*TASK REQUIREMENTS*: From the first line to the last, print the data exactly as written.

━━━━━ RECORDS PROVIDED

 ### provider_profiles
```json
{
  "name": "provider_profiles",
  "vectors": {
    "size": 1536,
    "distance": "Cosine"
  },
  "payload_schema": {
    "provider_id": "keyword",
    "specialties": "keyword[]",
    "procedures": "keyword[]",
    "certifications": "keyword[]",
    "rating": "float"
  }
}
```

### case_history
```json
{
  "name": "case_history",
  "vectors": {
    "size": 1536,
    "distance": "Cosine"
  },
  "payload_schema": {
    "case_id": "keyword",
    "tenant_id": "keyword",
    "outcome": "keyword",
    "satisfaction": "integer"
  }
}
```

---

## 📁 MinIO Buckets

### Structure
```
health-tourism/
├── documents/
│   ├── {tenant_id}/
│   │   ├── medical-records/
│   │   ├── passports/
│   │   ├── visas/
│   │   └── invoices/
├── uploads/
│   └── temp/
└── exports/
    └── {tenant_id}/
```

━━━━━━━━━━

*ANSWER TO THE PROBLEM*:
 ### provider_profiles
```json
{
  "name": "provider_profiles",
  "vectors": {
    "size": 1536,
    "distance": "Cosine"
  },
  "payload_schema": {
    "provider_id": "keyword",
    "specialties": "keyword[]",
    "procedures": "keyword[]",
    "certifications": "keyword[]",
    "rating": "float"
  }
}
```

### case_history
```json
{
  "name": "case_history",
  "vectors": {
    "size": 1536,
    "distance": "Cosine"
  },
  "payload_schema": {
    "case_id": "keyword",
    "tenant_id": "keyword",
    "outcome": "keyword",
    "satisfaction": "integer"
  }
}
```

---

## 📁 MinIO Buckets

### Structure
```
health-tourism/
├── documents/
│   ├── {tenant_id}/
│   │   ├── medical-records/
│   │   ├── passports/
│   │   ├── visas/
│   │   └── invoices/
├── uploads/
│   └── temp/
└── exports/
    └── {tenant_id}/
```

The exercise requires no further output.